Arizona Governor Katie Hobbs is taking a swing at government inefficiency, unveiling a new statewide initiative she says will save taxpayers up to $100 million by overhauling how state agencies spend money, share services and adopt technology.
The program, formally called the Arizona Capacity and Efficiency Initiative — or ACE — will be helmed by Amy Edwards Holmes, a former U.S. Treasury Department official who previously directed federal financial operations and led rollout of the DATA Act, the country’s first open government data law. Holmes also ran the Bloomberg Center for Government Excellence at Johns Hopkins University, bringing a mix of federal policy experience and academic reform credentials to the role.
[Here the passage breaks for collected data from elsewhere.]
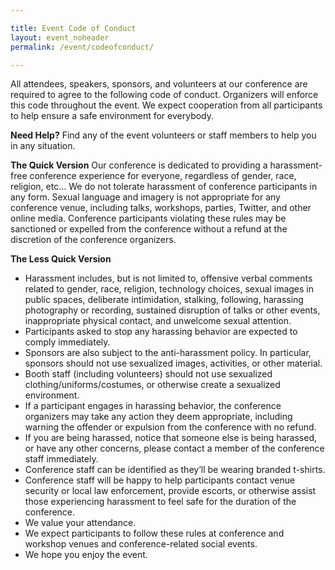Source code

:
 ```yaml
---

title: Event Code of Conduct
layout: event_noheader
permalink: /event/codeofconduct/

---
```

All attendees, speakers, sponsors, and volunteers at our conference are required to agree to the following code of conduct. Organizers will enforce this code throughout the event. We expect cooperation from all participants to help ensure a safe environment for everybody.

**Need Help?**
Find any of the event volunteers or staff members to help you in any situation.

**The Quick Version**
Our conference is dedicated to providing a harassment-free conference experience for everyone, regardless of gender, race, religion, etc… We do not tolerate harassment of conference participants in any form. Sexual language and imagery is not appropriate for any conference venue, including talks, workshops, parties, Twitter, and other online media. Conference participants violating these rules may be sanctioned or expelled from the conference without a refund at the discretion of the conference organizers.

**The Less Quick Version**
+ Harassment includes, but is not limited to, offensive verbal comments related to gender, race, religion, technology choices, sexual images in public spaces, deliberate intimidation, stalking, following, harassing photography or recording, sustained disruption of talks or other events, inappropriate physical contact, and unwelcome sexual attention.
+ Participants asked to stop any harassing behavior are expected to comply immediately.
+ Sponsors are also subject to the anti-harassment policy. In particular, sponsors should not use sexualized images, activities, or other material.
+ Booth staff (including volunteers) should not use sexualized clothing/uniforms/costumes, or otherwise create a sexualized environment.
+ If a participant engages in harassing behavior, the conference organizers may take any action they deem appropriate, including warning the offender or expulsion from the conference with no refund.
+ If you are being harassed, notice that someone else is being harassed, or have any other concerns, please contact a member of the conference staff immediately.
+ Conference staff can be identified as they’ll be wearing branded t-shirts.
+ Conference staff will be happy to help participants contact venue security or local law enforcement, provide escorts, or otherwise assist those experiencing harassment to feel safe for the duration of the conference.
+ We value your attendance.
+ We expect participants to follow these rules at conference and workshop venues and conference-related social events.
+ We hope you enjoy the event.
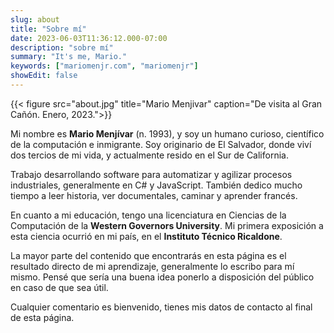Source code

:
 ```yaml
---
slug: about
title: "Sobre mí"
date: 2023-06-03T11:36:12.000-07:00
description: "sobre mí"
summary: "It's me, Mario."
keywords: ["mariomenjr.com", "mariomenjr"]
showEdit: false
---
```


{{< figure src="about.jpg" title="Mario Menjivar" caption="De visita al Gran Cañón. Enero, 2023.">}}

Mi nombre es **Mario Menjívar** (n. 1993), y soy un humano curioso, científico de la computación e inmigrante. Soy originario de El Salvador, donde viví dos tercios de mi vida, y actualmente resido en el Sur de California.

Trabajo desarrollando software para automatizar y agilizar procesos industriales, generalmente en C# y JavaScript. También dedico mucho tiempo a leer historia, ver documentales, caminar y aprender francés.

En cuanto a mi educación, tengo una licenciatura en Ciencias de la Computación de la **Western Governors University**. Mi primera exposición a esta ciencia ocurrió en mi país, en el **Instituto Técnico Ricaldone**.

La mayor parte del contenido que encontrarás en esta página es el resultado directo de mi aprendizaje, generalmente lo escribo para mí mismo. Pensé que sería una buena idea ponerlo a disposición del público en caso de que sea útil.

Cualquier comentario es bienvenido, tienes mis datos de contacto al final de esta página.

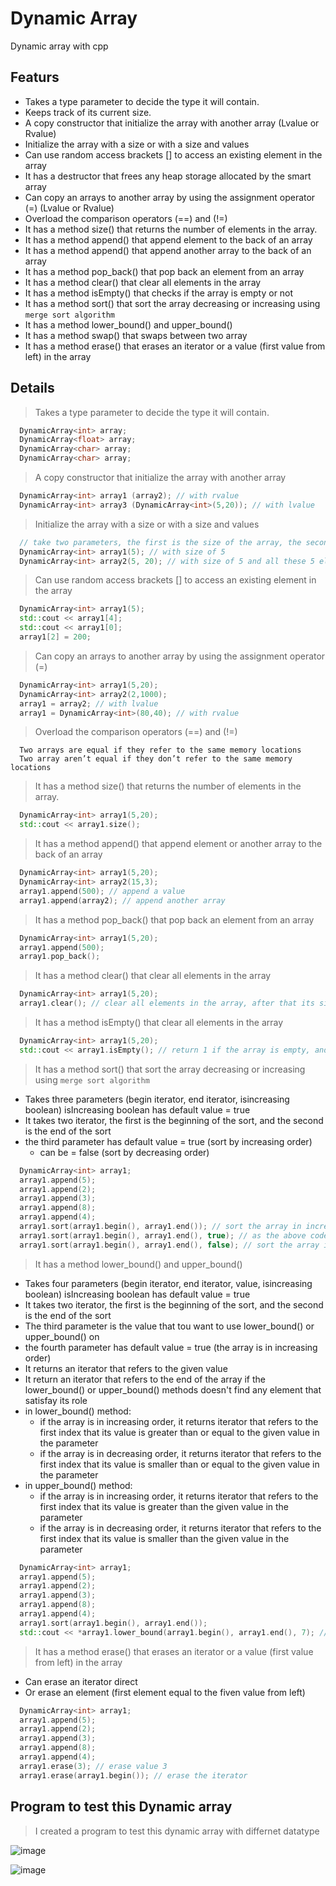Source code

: # Dynamic Array
 Dynamic array with cpp

## Featurs
* Takes a type parameter to decide the type it will contain.
* Keeps track of its current size.
*	A copy constructor that initialize the array with another array (Lvalue or Rvalue)
*	Initialize the array with a size or with a size and values
* Can use random access brackets [] to access an existing element in the array
* It has a destructor that frees any heap storage allocated by the smart array
*	Can copy an arrays to another array by using the assignment operator (=) (Lvalue or Rvalue)
* Overload the comparison operators (==) and (!=)
* It has a method size() that returns the number of elements in the array.
* It has a method append() that append element to the back of an array
* It has a method append() that append another array to the back of an array
* It has a method pop_back() that pop back an element from an array
* It has a method clear() that clear all elements in the array
* It has a method isEmpty() that checks if the array is empty or not
* It has a method sort() that sort the array decreasing or increasing using `merge sort algorithm`
* It has a method lower_bound() and upper_bound()
* It has a method swap() that swaps between two array
* It has a method erase() that erases an iterator or a value (first value from left) in the array

## Details
> Takes a type parameter to decide the type it will contain.

```cpp
  DynamicArray<int> array;
  DynamicArray<float> array;
  DynamicArray<char> array;
  DynamicArray<char> array;
```

> A copy constructor that initialize the array with another array

```cpp
  DynamicArray<int> array1 (array2); // with rvalue
  DynamicArray<int> array3 (DynamicArray<int>(5,20)); // with lvalue
```

> Initialize the array with a size or with a size and values

```cpp
  // take two parameters, the first is the size of the array, the second is the initial value of the array elements 
  DynamicArray<int> array1(5); // with size of 5
  DynamicArray<int> array2(5, 20); // with size of 5 and all these 5 elements with value = 20
```

> Can use random access brackets [] to access an existing element in the array

```cpp
  DynamicArray<int> array1(5);
  std::cout << array1[4];
  std::cout << array1[0];
  array1[2] = 200;
```

> Can copy an arrays to another array by using the assignment operator (=)

```cpp
  DynamicArray<int> array1(5,20);
  DynamicArray<int> array2(2,1000);
  array1 = array2; // with lvalue
  array1 = DynamicArray<int>(80,40); // with rvalue
```

> Overload the comparison operators (==) and (!=)
```
  Two arrays are equal if they refer to the same memory locations
  Two array aren’t equal if they don’t refer to the same memory locations
```

> It has a method size() that returns the number of elements in the array.

```cpp
  DynamicArray<int> array1(5,20);
  std::cout << array1.size();
```

> It has a method append() that append element or another array to the back of an array

```cpp
  DynamicArray<int> array1(5,20);
  DynamicArray<int> array2(15,3);
  array1.append(500); // append a value
  array1.append(array2); // append another array
```
> It has a method pop_back() that pop back an element from an array
```cpp
  DynamicArray<int> array1(5,20);
  array1.append(500);
  array1.pop_back();
```

> It has a method clear() that clear all elements in the array

```cpp
  DynamicArray<int> array1(5,20);
  array1.clear(); // clear all elements in the array, after that its size will be 0
```

> It has a method isEmpty() that clear all elements in the array

```cpp
  DynamicArray<int> array1(5,20);
  std::cout << array1.isEmpty(); // return 1 if the array is empty, and 0 if the array has at least one element
```

> It has a method sort() that sort the array decreasing or increasing using `merge sort algorithm`
 * Takes three parameters (begin iterator, end iterator, isincreasing boolean) isIncreasing boolean has default value = true
 * It takes two iterator, the first is the beginning of the sort, and the second is the end of the sort
 * the third parameter has default value = true (sort by increasing order)
    * can be = false (sort by decreasing order)

```cpp
  DynamicArray<int> array1;
  array1.append(5);
  array1.append(2);
  array1.append(3);
  array1.append(8);
  array1.append(4);
  array1.sort(array1.begin(), array1.end()); // sort the array in increasing order
  array1.sort(array1.begin(), array1.end(), true); // as the above code, third parameter its default value = true
  array1.sort(array1.begin(), array1.end(), false); // sort the array in decreasing order
```

> It has a method lower_bound() and upper_bound()
 * Takes four parameters (begin iterator, end iterator, value, isincreasing boolean) isIncreasing boolean has default value = true
 * It takes two iterator, the first is the beginning of the sort, and the second is the end of the sort
 * The third parameter is the value that tou want to use lower_bound() or upper_bound() on
 * the fourth parameter has default value = true (the array is in increasing order)
 * It returns an iterator that refers to the given value
 * It return an iterator that refers to the end of the array if the lower_bound() or upper_bound() methods doesn't find any element that satisfay its role
 * in lower_bound() method:
    * if the array is in increasing order, it returns iterator that refers to the first index that its value is greater than or equal to the given value in the parameter
    * if the array is in decreasing order, it returns iterator that refers to the first index that its value is smaller than or equal to the given value in the parameter
 * in upper_bound() method:
    * if the array is in increasing order, it returns iterator that refers to the first index that its value is greater than the given value in the parameter
    * if the array is in decreasing order, it returns iterator that refers to the first index that its value is smaller than the given value in the parameter
    
```cpp
  DynamicArray<int> array1;
  array1.append(5);
  array1.append(2);
  array1.append(3);
  array1.append(8);
  array1.append(4);
  array1.sort(array1.begin(), array1.end());
  std::cout << *array1.lower_bound(array1.begin(), array1.end(), 7); // use lower_bound() method with value = 7, and by default the fourth parameter = true
```

> It has a method erase() that erases an iterator or a value (first value from left) in the array
 * Can erase an iterator direct
 * Or erase an element (first element equal to the fiven value from left)

```cpp
  DynamicArray<int> array1;
  array1.append(5);
  array1.append(2);
  array1.append(3);
  array1.append(8);
  array1.append(4);
  array1.erase(3); // erase value 3
  array1.erase(array1.begin()); // erase the iterator
```





## Program to test this Dynamic array
> I created a program to test this dynamic array with differnet datatype

![image](https://user-images.githubusercontent.com/101745968/194588324-3b1b450a-fafd-4d1b-9da3-1c2644619287.png)

![image](https://user-images.githubusercontent.com/101745968/194588696-8e021bdc-383b-4a3d-9859-9a6e02684b69.png)
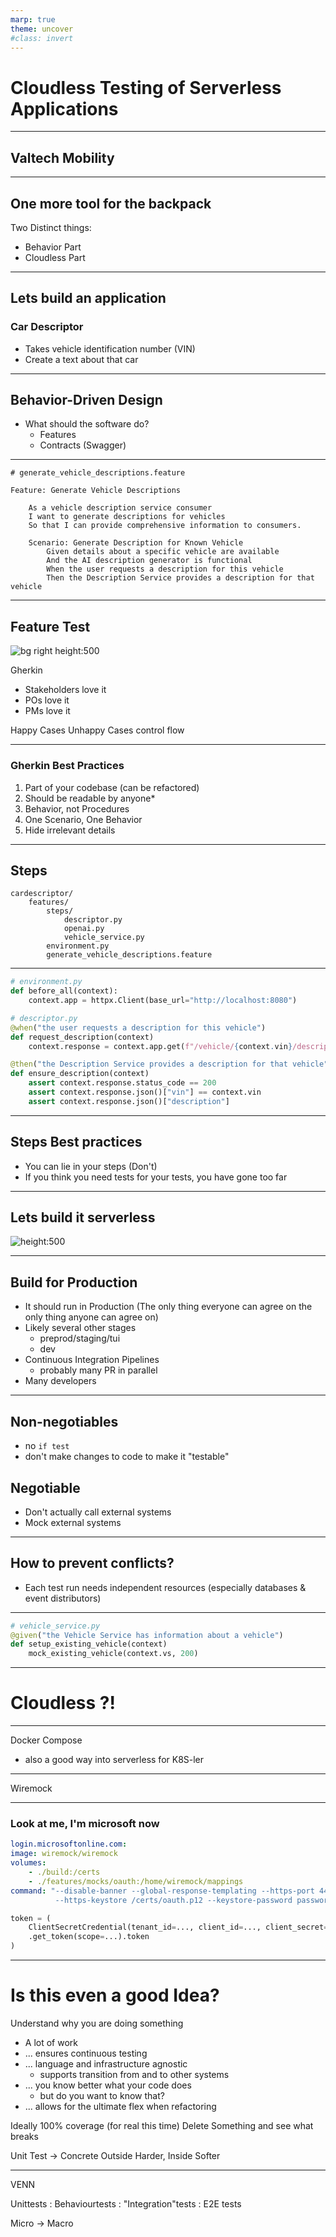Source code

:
 ```yaml
---
marp: true
theme: uncover
#class: invert
---
```


# Cloudless Testing of Serverless Applications

---

## Valtech Mobility

---

## One more tool for the backpack

Two Distinct things:

- Behavior Part
- Cloudless Part

---

## Lets build an application

### Car Descriptor

- Takes vehicle identification number (VIN)
- Create a text about that car

<!--
- Customer heard about AI
- Super Hot new thing
-->

---

## Behavior-Driven Design

- What should the software do?
  - Features
  - Contracts (Swagger)

<!--
The first thing you normally think about is:
- What is the thing I build supposed to do?
- I can see it in your heads that you are thinking about it.
-->

---

```gherkin
# generate_vehicle_descriptions.feature

Feature: Generate Vehicle Descriptions

    As a vehicle description service consumer
    I want to generate descriptions for vehicles
    So that I can provide comprehensive information to consumers.

    Scenario: Generate Description for Known Vehicle
        Given details about a specific vehicle are available
        And the AI description generator is functional
        When the user requests a description for this vehicle
        Then the Description Service provides a description for that vehicle
```

<!--
- "Given" as past
- "When" is present
- "Then" as near future

Respect the integrity of the step types: Givens set up initial state, Whens perform an action, and Thens verify outcomes. Don't arbitrarily reassign step types to make scenarios follow strict Given-When-Then ordering​1.

-->

<!--
Probably do that with your PO, or just done with the PO

- Similar to Arrange Act Assert
- Collection of Features

Main Point: You think about that anyway - just write it down

Use Business Language: Write Gherkin steps in the language that the business understands. Avoid technical jargon. The goal of BDD and Gherkin is to bridge the gap between the technical and non-technical stakeholders, so it's essential to keep the language accessible.

Start with the User's Goal: Every feature should start with a clear statement of the user's goal - what they're trying to achieve with this feature. This sets the context and makes the feature's purpose clear.

Keep Scenarios Independent: Each scenario should be independent and not rely on the state from other scenarios. This helps in ensuring that scenarios can be run individually without any dependencies.

Use Scenario Outline for Multiple Cases: If you have a scenario that needs to be run multiple times with different data, use a Scenario Outline. This allows you to define a template for the scenario and then provide a table of values to be used for each run.

Avoid too Many Steps: Keep the number of steps in each scenario to a minimum. Too many steps can make the scenario difficult to understand and maintain. As a rule of thumb, try to stick to Given-When-Then format without too many "And" steps.

Describe the Behavior, not the Implementation: The steps should describe what the system does, not how it does it. Avoid referring to specific clicks or UI elements in the steps. Instead, focus on the result of the action.

Use Background Wisely: The Background keyword allows you to specify steps that are common to every scenario in the feature. This can be useful for setup steps that are needed for each scenario. However, don't overuse this - if a step isn't necessary for the understanding of each scenario, it may be better to include it only in the scenarios that need it.

Refactor and Reuse Steps: Avoid duplication in your steps. If two steps are performing the same action but are worded differently, consider refactoring them into one step that can be used in both places.
-->

---

## Feature Test

![bg right height:500](assets/single-source-of-truth-256x256.png)

Gherkin

- Stakeholders love it
- POs love it
- PMs love it

Happy Cases
Unhappy Cases
control flow

---

### Gherkin Best Practices

1. Part of your codebase (can be refactored) <!-- e.g. unify steps definitions -->
2. Should be readable by anyone* <!-- strength is crossing from business to tech, use business terms, some technical details are ok -->
3. Behavior, not Procedures <!-- less like imperative tests, declarative rather than imperative ​-->
4. One Scenario, One Behavior
5. Hide irrelevant details  <!-- for that Behavior, especially when setting up given steps -->

---

## Steps

```text
cardescriptor/
    features/
        steps/
            descriptor.py
            openai.py
            vehicle_service.py
        environment.py
        generate_vehicle_descriptions.feature
```

<!--
- Many Languages possible
- Independent from application language
-> just use python
-->

---

```python
# environment.py
def before_all(context):
    context.app = httpx.Client(base_url="http://localhost:8080")
```

```python
# descriptor.py
@when("the user requests a description for this vehicle")
def request_description(context)
    context.response = context.app.get(f"/vehicle/{context.vin}/description")

@then("the Description Service provides a description for that vehicle")
def ensure_description(context)
    assert context.response.status_code == 200
    assert context.response.json()["vin"] == context.vin
    assert context.response.json()["description"]
```

<!--
- context.app -> Session to not repeat the base_url

-->

---

## Steps Best practices

- You can lie in your steps (Don't)
- If you think you need tests for your tests, you have gone too far

---

## Lets build it serverless

![height:500](assets/arch.png)

---

## Build for Production

- It should run in Production (The only thing everyone can agree on the only thing anyone can agree on) <!-- all tests is just to support this -->
- Likely several other stages
  - preprod/staging/tui
  - dev
- Continuous Integration Pipelines
  - probably many PR in parallel
- Many developers

---

## Non-negotiables

- no `if test`
- don't make changes to code to make it "testable"

## Negotiable

- Don't actually call external systems
- Mock external systems

---

## How to prevent conflicts?

- Each test run needs independent resources (especially databases & event distributors)

---

```python
# vehicle_service.py
@given("the Vehicle Service has information about a vehicle")
def setup_existing_vehicle(context)
    mock_existing_vehicle(context.vs, 200)
```

---

# Cloudless ?!

---

Docker Compose
- also a good way into serverless for K8S-ler

---

Wiremock

---

### Look at me, I'm microsoft now

```yaml
login.microsoftonline.com:
image: wiremock/wiremock
volumes:
    - ./build:/certs
    - ./features/mocks/oauth:/home/wiremock/mappings
command: "--disable-banner --global-response-templating --https-port 443 \
          --https-keystore /certs/oauth.p12 --keystore-password password"
```

```python
token = (
    ClientSecretCredential(tenant_id=..., client_id=..., client_secret=...)
    .get_token(scope=...).token
)
```

---

# Is this even a good Idea?

Understand why you are doing something

- A lot of work
- ... ensures continuous testing
- ... language and infrastructure agnostic
    - supports transition from and to other systems
- ... you know better what your code does
    - but do you want to know that?
- ... allows for the ultimate flex when refactoring

Ideally 100% coverage (for real this time)
Delete Something and see what breaks

Unit Test -> Concrete
Outside Harder, Inside Softer


---

VENN

Unittests : Behaviourtests : "Integration"tests : E2E tests


Micro -> Macro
The initiative rests on three primary pillars. First, the state would consolidate its purchasing power to negotiate bulk discounts across agencies — eliminating the redundancy of dozens of departments independently buying the same goods and services at higher prices. Second, administrative functions would be standardized statewide, cutting out costly operational overlap. Third, artificial intelligence and other emerging technologies would be deployed to boost productivity across the state workforce.
Beyond those structural changes, ACE includes two notable components: an Arizona Efficiency Challenge that invites state employees to submit their own cost-saving ideas from the ground level, and a new Innovation Hub intended to hold technology investments accountable for delivering measurable results rather than simply absorbing budget dollars.
Hobbs framed the effort in deliberately populist terms, drawing a contrast between ACE and the federal Department of Government Efficiency — the controversial DOGE initiative that has resulted in significant federal job cuts in Arizona and elsewhere. She made clear that her version of efficiency reform would not involve indiscriminate cuts to programs that residents depend on.
The governor previewed the initiative during her State of the State address earlier this year, positioning it as part of a broader affordability agenda. Whether the $100 million target proves achievable will likely depend on how aggressively the consolidation and AI adoption strategies are implemented — and how much resistance they encounter from agencies accustomed to operating independently.